Pour garder notre cerveau en pleine forme, il est important de bien le nourrir. Voyons ce que les sciences nutritionnelles peuvent nous dire à ce sujet.


au sommaire


    Rappelons quelques points essentiels avant de commencer cet article. Il n'existe pas une seule bonne façon de manger. La prise alimentaire n'est pas uniquement là pour maximiser notre santé. Elle répond à d'autres objectifs comme le plaisir, la convivialité, l'éthique, etc. Aussi, l'alimentation n'est pas une faiseuse de miracles. Ce n'est pas une raison pour ne pas la considérer, bien au contraire. Les sciences nutritionnelles, comme beaucoup d'autres, sont réductionnistes. C'est-à-dire, qu'elles tentent de cerner l'effet des nutriments (ce qui compose les aliments) sur notre organisme, certaines voies métaboliques par exemple. C'est dans cette optique que nous allons vous parler de l'importance de bien nourrir son cerveau. Le niveau de preuves de ce que nous allons énoncer est donc relativement faible pour être pris comme valide dans la réalité complexe.
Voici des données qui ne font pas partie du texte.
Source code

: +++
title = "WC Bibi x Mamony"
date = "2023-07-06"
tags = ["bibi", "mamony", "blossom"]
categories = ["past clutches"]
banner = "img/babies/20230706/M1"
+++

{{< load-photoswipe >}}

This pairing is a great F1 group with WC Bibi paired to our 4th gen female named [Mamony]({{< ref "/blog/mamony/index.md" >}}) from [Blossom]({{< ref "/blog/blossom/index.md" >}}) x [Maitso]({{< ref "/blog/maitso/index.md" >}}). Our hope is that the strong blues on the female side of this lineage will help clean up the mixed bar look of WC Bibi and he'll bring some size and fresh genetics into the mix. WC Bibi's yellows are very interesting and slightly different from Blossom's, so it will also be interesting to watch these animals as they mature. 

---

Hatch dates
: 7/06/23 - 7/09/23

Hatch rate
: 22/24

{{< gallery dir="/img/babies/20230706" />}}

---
Ce que nous allons évoquer reposera surtout sur des raisonnements biochimiques et parfois quelques études épidémiologiques, qui tentent de sortir de ce cadre réductionniste, mais qui ont également leurs limites. Sans plus attendre, c'est l'heure de se nourrir le cerveau d'informations sur comment nourrir son cerveau.

    L'alimentation et...

    Une récente revue narrative de la littérature scientifique vient d'être publiée dans Nutrition Reviews par des chercheurs suédois, danois et néo-zélandais. Les scientifiques partent du constat que le lien entre l'alimentation et la santé mentale est de plus en plus admis dans la communauté scientifique. De même, dans le domaine de la psychiatrie, on s'intéresse davantage à la nutrition car elle pourrait permettre d'optimiser certains traitements. C'est de là que le concept de brain food ou « nourriture pour le cerveau » émane. Il concerne les aliments ou les nutriments qui pourraient potentiellement aider ou optimiser les performances de notre cerveau. Soyons prudents avec le terme performance. Vous n'allez pas subitement devenir un génie grâce à l'alimentation. Mais il existe des preuves, qu'il convient d'examiner avec rigueur, qui pourraient être utiles dans certains cas.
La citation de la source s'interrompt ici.